For a four-terminal network, the relation of “what goes out” (e.g. $\underline{U}_\rm O$ or $\underline{U}_2$) to “what goes in” (e.g. voltage $\underline{U}_\rm I$ or $\underline{U}_1$) is important. Thus, the output and input variables ($\underline{U}_\rm O$) and ($\underline{U}_\rm I$) give the quotient:
\begin{align*} \underline{A} & = {{\underline{U}_{\rm O}^\phantom{O}}\over{\underline{U}_{\rm I}^\phantom{O}}} \\ & \text{with} \; \underline{U}_{\rm O} = U_{\rm O} \cdot {\rm e}^{{\rm j} \varphi_{u\rm O}} \\ & \text{and} \; \underline{U}_{\rm I} = U_{\rm I} \cdot {\rm e}^{{\rm j} \varphi_{u\rm I}} \\ \\ \underline{A} & = \frac {\underline{U}_{\rm O}^\phantom{O}}{\underline{U}_{\rm I}^\phantom{O}} = \frac {U_{\rm O} \cdot {\rm e}^{{\rm j} \varphi_{u\rm O}}}{U_{\rm I}\cdot {\rm e}^{{\rm j} \varphi_{u\rm I}}} \\ & = \frac {U_{\rm O}}{U_{\rm I}}\cdot {\rm e}^{{\rm j} (\varphi_{u\rm O}-\varphi_{u\rm I})} \\ \end{align*}
\begin{align*} \boxed{\underline{A} = \frac {\underline{U}_{\rm O}^\phantom{O}}{\underline{U}_{\rm I}^\phantom{O}} = \frac {U_\rm O}{U_\rm I}\cdot {\rm e}^{{\rm j} \Delta\varphi_{u}}} \end{align*}
Reminder:
- The complex-valued quotient ${\underline{U}_{\rm O}}/{\underline{U}_{\rm I}}$ is called the transfer function.
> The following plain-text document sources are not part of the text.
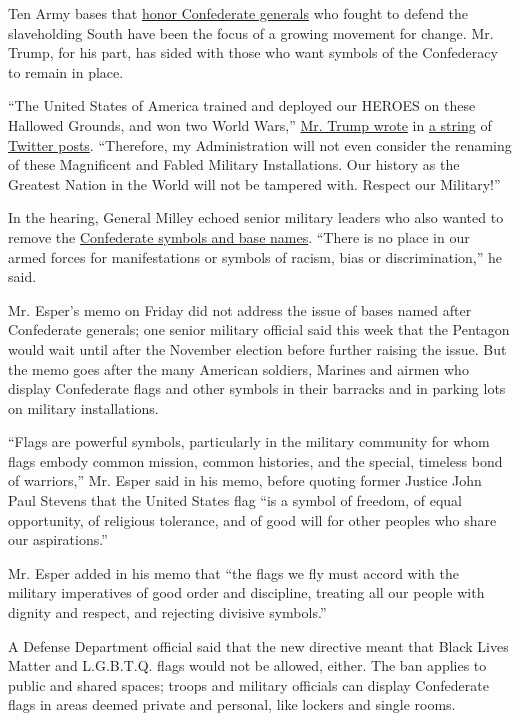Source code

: Ten Army bases that
\href{https://www.nytimes.com/2020/06/11/us/military-bases-confederates.html}{honor
Confederate generals} who fought to defend the slaveholding South have
been the focus of a growing movement for change. Mr. Trump, for his
part, has sided with those who want symbols of the Confederacy to remain
in place.

``The United States of America trained and deployed our HEROES on these
Hallowed Grounds, and won two World Wars,''
\href{https://twitter.com/realDonaldTrump/status/1270787974880526337}{Mr.
Trump wrote} in
\href{https://twitter.com/realDonaldTrump/status/1270787975719391233}{a
string} of
\href{https://twitter.com/realDonaldTrump/status/1270787978626052096}{Twitter
posts}. ``Therefore, my Administration will not even consider the
renaming of these Magnificent and Fabled Military Installations. Our
history as the Greatest Nation in the World will not be tampered with.
Respect our Military!''

In the hearing, General Milley echoed senior military leaders who also
wanted to remove the
\href{https://www.nytimes.com/2020/07/20/us/politics/congress-trump-confederate-base-names.html}{Confederate
symbols and base names}. ``There is no place in our armed forces for
manifestations or symbols of racism, bias or discrimination,'' he said.

Mr. Esper's memo on Friday did not address the issue of bases named
after Confederate generals; one senior military official said this week
that the Pentagon would wait until after the November election before
further raising the issue. But the memo goes after the many American
soldiers, Marines and airmen who display Confederate flags and other
symbols in their barracks and in parking lots on military installations.

``Flags are powerful symbols, particularly in the military community for
whom flags embody common mission, common histories, and the special,
timeless bond of warriors,'' Mr. Esper said in his memo, before quoting
former Justice John Paul Stevens that the United States flag ``is a
symbol of freedom, of equal opportunity, of religious tolerance, and of
good will for other peoples who share our aspirations.''

Mr. Esper added in his memo that ``the flags we fly must accord with the
military imperatives of good order and discipline, treating all our
people with dignity and respect, and rejecting divisive symbols.''

A Defense Department official said that the new directive meant that
Black Lives Matter and L.G.B.T.Q. flags would not be allowed, either.
The ban applies to public and shared spaces; troops and military
officials can display Confederate flags in areas deemed private and
personal, like lockers and single rooms.

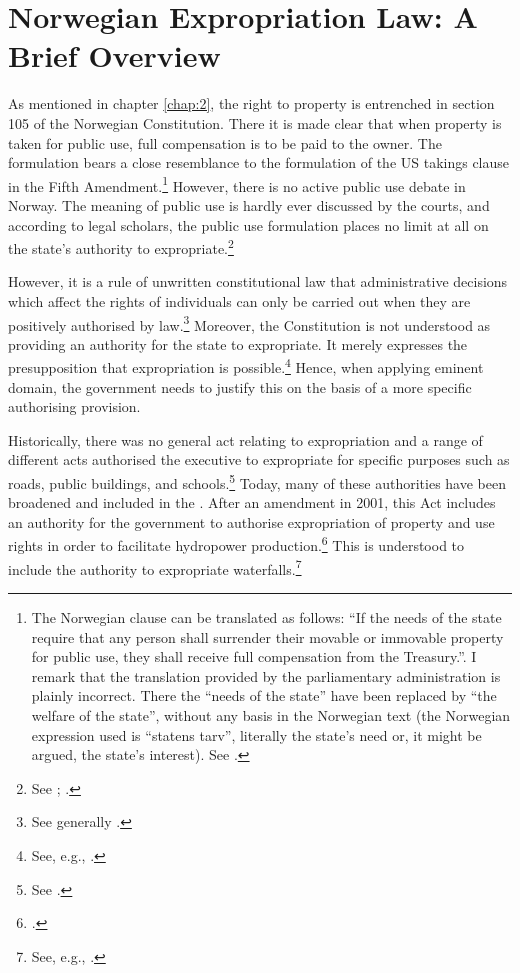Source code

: \section{Norwegian Expropriation Law: A Brief Overview}\label{sec:5:2}

As mentioned in chapter \ref{chap:2}, the right to property is entrenched in section 105 of the Norwegian Constitution. There it is made clear that when property is taken for public use, full compensation is to be paid to the owner. The formulation bears a close resemblance to the formulation of the US takings clause in the Fifth Amendment.\footnote{The Norwegian clause can be translated as follows: ``If the needs of the state require that any person shall surrender their movable or immovable property for public use, they shall receive full compensation from the Treasury.''. I remark that the translation provided by the parliamentary administration is plainly  incorrect. There the ``needs of the state'' have been replaced by ``the welfare of the state'', without any basis in the Norwegian text (the Norwegian expression used is ``statens tarv'', literally the state's need or, it might be argued, the state's interest). See \cite{grunnlovsjuks}.} However, there is no active public use debate in Norway. The meaning of public use is hardly ever discussed by the courts, and according to legal scholars, the public use formulation places no limit at all on the state's authority to expropriate.\footnote{See \cite[249]{aall04}; \cite{sauda09}.}

However, it is a rule of unwritten constitutional law that administrative decisions which affect the rights of individuals can only be carried out when they are positively authorised by law.\footnote{See generally \cite{hogberg11}.} Moreover, the Constitution is not understood as providing an authority for the state to expropriate. It merely expresses the presupposition that expropriation is possible.\footnote{See, e.g., \cite[6]{fleischer86}.} Hence, when applying eminent domain, the government needs to justify this on the basis of a more specific authorising provision. 

Historically, there was no general act relating to expropriation and a range of different acts authorised the executive to expropriate for specific purposes such as roads, public buildings, and schools.\footnote{See \cite[11-12]{nut54}.} Today, many of these authorities have been broadened and included in the \cite{ea59}. After an amendment in 2001, this Act includes an authority for the government to authorise expropriation of property and use rights in order to facilitate hydropower production.\dni\footcite[2 no 51]{ea59} This is understood to include the authority to expropriate waterfalls.\footnote{See, e.g., 
\cite{sauda07}.}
- The frequency-dependent magnitude of the quotient $A(\omega)={U_{\rm O}}/{U_{\rm I}}$ is called amplitude response and the angular difference $\Delta\varphi_{u}(\omega)$ is called phase response.
The frequency behavior of the amplitude response and the frequency response is not only important in electrical engineering and electronics but will also play a central role in control engineering.
RL Series Circuit
First, a series connection of a resistor $R$ and an inductor $L$ shall be considered (see figure 2). This structure is also called RL-element.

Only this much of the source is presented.